The last week has been overwhelming, to say the least. My brain feels like it's been pulled in about 18 different directions. A lot has been going on; some good, some not so good. Today I came home from work with my annual 'first day of vacation bible school' headache. Don't get me wrong ... I love VBS week. The kids are full of energy, the festive decorations are amazing, the kids are mostly all happy (although there's usually at least 1 crier in the bunch), but what I'm not used to is the number of people that come through my office during the 3 hour span. I finish Day One and recap with the fact that no one got stung by a bee, no one got lost, no one got sick in my office, there were no parental issues to be concerned with, and I didn't get as much done as I normally would on a Monday. All par for the course and all expected.

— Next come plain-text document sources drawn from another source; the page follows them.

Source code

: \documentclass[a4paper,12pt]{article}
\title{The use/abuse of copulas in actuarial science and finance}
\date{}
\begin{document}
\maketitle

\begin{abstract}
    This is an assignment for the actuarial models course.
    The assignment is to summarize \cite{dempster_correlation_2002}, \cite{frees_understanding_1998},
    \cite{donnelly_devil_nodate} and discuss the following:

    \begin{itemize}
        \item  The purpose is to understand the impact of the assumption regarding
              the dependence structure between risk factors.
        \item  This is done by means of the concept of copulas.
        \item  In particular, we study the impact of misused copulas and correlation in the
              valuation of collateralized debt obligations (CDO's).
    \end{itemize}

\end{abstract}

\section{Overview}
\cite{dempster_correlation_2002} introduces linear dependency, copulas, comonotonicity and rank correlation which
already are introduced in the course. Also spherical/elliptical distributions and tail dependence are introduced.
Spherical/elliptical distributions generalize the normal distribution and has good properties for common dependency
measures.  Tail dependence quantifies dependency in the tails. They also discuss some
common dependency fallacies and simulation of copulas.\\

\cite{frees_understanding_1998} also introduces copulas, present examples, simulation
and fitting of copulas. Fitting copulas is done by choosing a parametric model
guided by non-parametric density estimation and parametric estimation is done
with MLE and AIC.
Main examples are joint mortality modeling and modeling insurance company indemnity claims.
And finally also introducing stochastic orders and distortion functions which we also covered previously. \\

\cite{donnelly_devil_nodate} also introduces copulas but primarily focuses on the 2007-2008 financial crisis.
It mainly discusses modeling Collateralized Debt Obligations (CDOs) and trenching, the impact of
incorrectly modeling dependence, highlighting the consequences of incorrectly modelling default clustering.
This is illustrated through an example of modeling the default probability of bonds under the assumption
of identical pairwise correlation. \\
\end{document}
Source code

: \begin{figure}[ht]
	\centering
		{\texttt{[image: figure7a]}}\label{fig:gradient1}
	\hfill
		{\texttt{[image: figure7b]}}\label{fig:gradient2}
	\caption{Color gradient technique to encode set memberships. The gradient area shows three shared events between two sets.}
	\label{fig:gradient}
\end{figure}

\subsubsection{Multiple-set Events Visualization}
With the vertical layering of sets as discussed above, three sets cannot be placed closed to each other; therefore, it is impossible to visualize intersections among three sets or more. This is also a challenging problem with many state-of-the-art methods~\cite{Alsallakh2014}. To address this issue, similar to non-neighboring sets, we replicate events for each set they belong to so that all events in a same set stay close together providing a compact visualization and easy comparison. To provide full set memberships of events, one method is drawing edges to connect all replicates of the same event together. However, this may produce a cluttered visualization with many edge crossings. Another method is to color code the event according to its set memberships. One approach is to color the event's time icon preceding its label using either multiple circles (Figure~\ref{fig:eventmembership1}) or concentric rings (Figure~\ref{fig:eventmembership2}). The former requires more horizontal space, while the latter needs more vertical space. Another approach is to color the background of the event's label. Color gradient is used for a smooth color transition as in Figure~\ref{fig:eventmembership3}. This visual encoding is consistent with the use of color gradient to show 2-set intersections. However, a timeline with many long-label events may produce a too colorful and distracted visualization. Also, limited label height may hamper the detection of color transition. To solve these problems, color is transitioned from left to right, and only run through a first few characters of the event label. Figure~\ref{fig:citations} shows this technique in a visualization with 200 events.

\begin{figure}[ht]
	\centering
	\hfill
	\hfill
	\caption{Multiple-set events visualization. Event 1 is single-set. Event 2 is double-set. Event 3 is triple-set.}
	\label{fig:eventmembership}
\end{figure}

But personally my past week has been exhausting. My daughter is busy preparing for music auditions and to go off to college at the end of the month. My son (the teacher) has been travelling across state lines for multiple job interviews (but I'm glad to report that just this afternoon he accepted an offer). I know people who are dealing with illnesses and surgeries; as well as relationship woes. What can I say, other than it's my nature to be a worrier. I've always been that way. I worry not because I'm expecting doom and gloom, but I worry because I can't shut my brain down. I think and think and then think some more. I think about the possible scenarios, the what ifs, and the potential changes. I suppose in some strange way I think that if I worry, it'll take some of the stress away from other people. Not sure where I came up with that justification. Doesn't really make much sense. Realistically it just means that we ALL worry. Pretty senseless on my part, but it must be part of my DNA because the trait has never gone away and has never gotten any better.

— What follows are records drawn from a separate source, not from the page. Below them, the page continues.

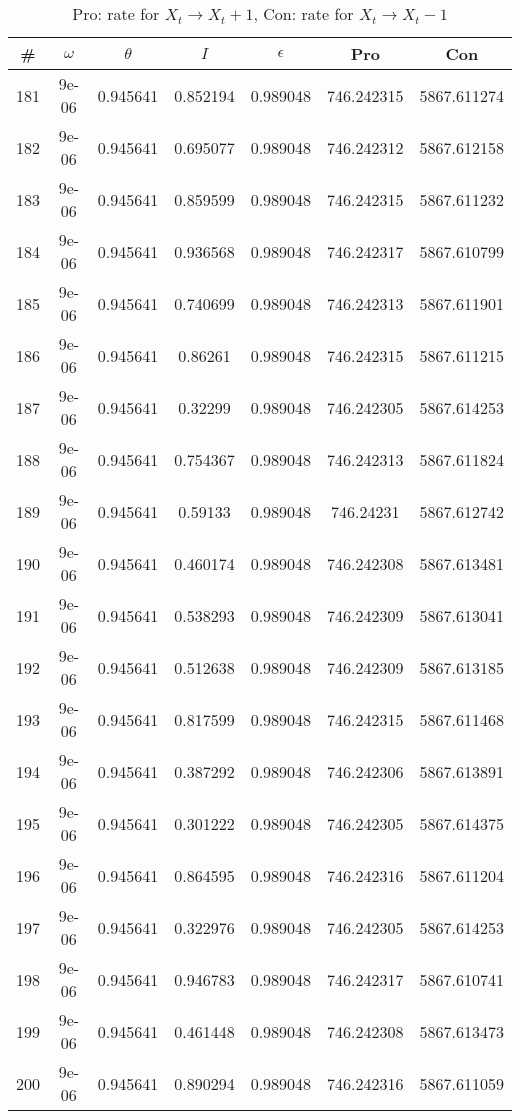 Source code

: \newpage
\begin{table}
\caption{Pro: rate for $X_t \rightarrow X_t + 1$, Con: rate for $X_t \rightarrow X_t - 1$}
\begin{tabular*}{\linewidth}{c|c|c|c|c|c|c}
\# & $\omega$ & $\theta$ & $I$ & $\epsilon$ & Pro & Con \\
\hline
181 & 9e-06 & 0.945641 & 0.852194 & 0.989048 & 746.242315 & 5867.611274\\
182 & 9e-06 & 0.945641 & 0.695077 & 0.989048 & 746.242312 & 5867.612158\\
183 & 9e-06 & 0.945641 & 0.859599 & 0.989048 & 746.242315 & 5867.611232\\
184 & 9e-06 & 0.945641 & 0.936568 & 0.989048 & 746.242317 & 5867.610799\\
185 & 9e-06 & 0.945641 & 0.740699 & 0.989048 & 746.242313 & 5867.611901\\
186 & 9e-06 & 0.945641 & 0.86261 & 0.989048 & 746.242315 & 5867.611215\\
187 & 9e-06 & 0.945641 & 0.32299 & 0.989048 & 746.242305 & 5867.614253\\
188 & 9e-06 & 0.945641 & 0.754367 & 0.989048 & 746.242313 & 5867.611824\\
189 & 9e-06 & 0.945641 & 0.59133 & 0.989048 & 746.24231 & 5867.612742\\
190 & 9e-06 & 0.945641 & 0.460174 & 0.989048 & 746.242308 & 5867.613481\\
191 & 9e-06 & 0.945641 & 0.538293 & 0.989048 & 746.242309 & 5867.613041\\
192 & 9e-06 & 0.945641 & 0.512638 & 0.989048 & 746.242309 & 5867.613185\\
193 & 9e-06 & 0.945641 & 0.817599 & 0.989048 & 746.242315 & 5867.611468\\
194 & 9e-06 & 0.945641 & 0.387292 & 0.989048 & 746.242306 & 5867.613891\\
195 & 9e-06 & 0.945641 & 0.301222 & 0.989048 & 746.242305 & 5867.614375\\
196 & 9e-06 & 0.945641 & 0.864595 & 0.989048 & 746.242316 & 5867.611204\\
197 & 9e-06 & 0.945641 & 0.322976 & 0.989048 & 746.242305 & 5867.614253\\
198 & 9e-06 & 0.945641 & 0.946783 & 0.989048 & 746.242317 & 5867.610741\\
199 & 9e-06 & 0.945641 & 0.461448 & 0.989048 & 746.242308 & 5867.613473\\
200 & 9e-06 & 0.945641 & 0.890294 & 0.989048 & 746.242316 & 5867.611059\\

\end{tabular*}
\end{table}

I worry about the timing for people, their deadlines, and their options. I don't mean to sound like I'm a meddler. I try not to get involved in other people's dilemmas and situations, but when it's family or friends you can't always help yourself. In the midst of everything life has thrown at us lately I do try to carve out a few quiet moments here and there to read, to escape, and to simply distract myself. It's common knowledge that I often renew my library books 2 or 3 times, because I can't find the time to finish a book, but am stubborn enough to still want to. Ironically I came across a passage in my current book where a mother commented when asked how she liked her new freedom now that her daughter was grown. She responded in part with, "I don't know yet. So far, I still miss making sure she's okay. I miss talking to her several times a day. I still worry that she's going to do something and I won't be there to see, and that she'll need me but I won't be there. Once a mother, et cetera."

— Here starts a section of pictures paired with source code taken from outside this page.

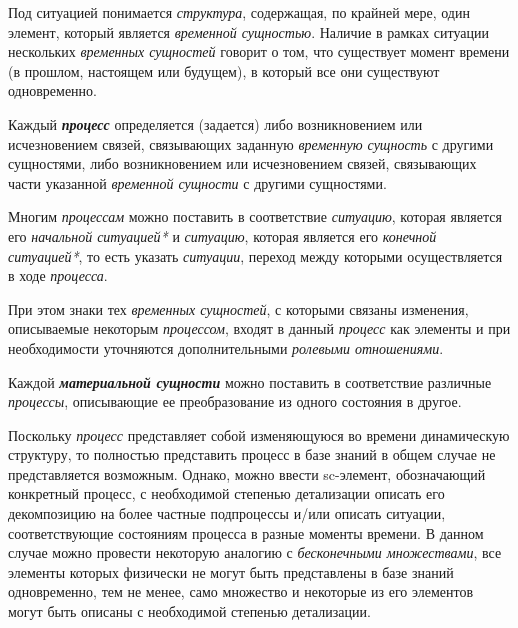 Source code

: Под ситуацией понимается \textit{структура}, содержащая, по крайней мере, один элемент, который является \textit{временной сущностью}. Наличие в рамках ситуации нескольких \textit{временных сущностей} говорит о том, что существует момент времени (в прошлом, настоящем или будущем), в который все они существуют одновременно.

\begin{SCn}
\end{SCn}

Каждый \textbf{\textit{процесс}} определяется (задается) либо возникновением или исчезновением связей, связывающих заданную \textit{временную сущность} с другими сущностями, либо возникновением или исчезновением связей, связывающих части указанной \textit{временной сущности} с другими сущностями. 
			
Многим \textit{процессам} можно поставить в соответствие \textit{ситуацию}, которая является его \textit{начальной ситуацией*} и \textit{ситуацию}, которая является его \textit{конечной ситуацией*}, то есть указать \textit{ситуации}, переход между которыми осуществляется в ходе \textit{процесса}.
			
При этом знаки тех \textit{временных сущностей}, с которыми связаны изменения, описываемые некоторым \textit{процессом}, входят в данный \textit{процесс} как элементы и при необходимости уточняются дополнительными \textit{ролевыми отношениями}.

\begin{SCn}
\begin{scnsubdividing}
\end{scnsubdividing}
\end{SCn}

Каждой \textbf{\textit{материальной сущности}} можно поставить в соответствие различные \textit{процессы}, описывающие ее преобразование из одного состояния в другое.

Поскольку \textit{процесс} представляет собой изменяющуюся во времени динамическую структуру, то полностью представить процесс в базе знаний в общем случае не представляется возможным.
Однако, можно ввести sc-элемент, обозначающий конкретный процесс, с необходимой степенью детализации описать его декомпозицию на более частные подпроцессы и/или описать ситуации, соответствующие состояниям процесса в разные моменты времени.
В данном случае можно провести некоторую аналогию с \textit{бесконечными множествами}, все элементы которых физически не могут быть представлены в базе знаний одновременно, тем не менее, само множество и некоторые из его элементов могут быть описаны с необходимой степенью детализации.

Hmmm, so maybe it's not so much about being a worrier, maybe it's more about being a mother and a parent. How do you handle the worries, the stress, and the endless 'what ifs'? I'd love to take up yoga, but who am I kidding ... I can't even finish my library books in time. In another month my daughter will be at college and my son will be relocated and teaching high school. My gardens won't need watering or as much pruning. Perhaps things will slow down just a bit. Trust me ... I do have hobbies and plans including my 5K Breast Cancer walk in October. I do have blogging workshops to attend. I'll have sleep to catch up on. And who knows I may even finish a book without having to renew it.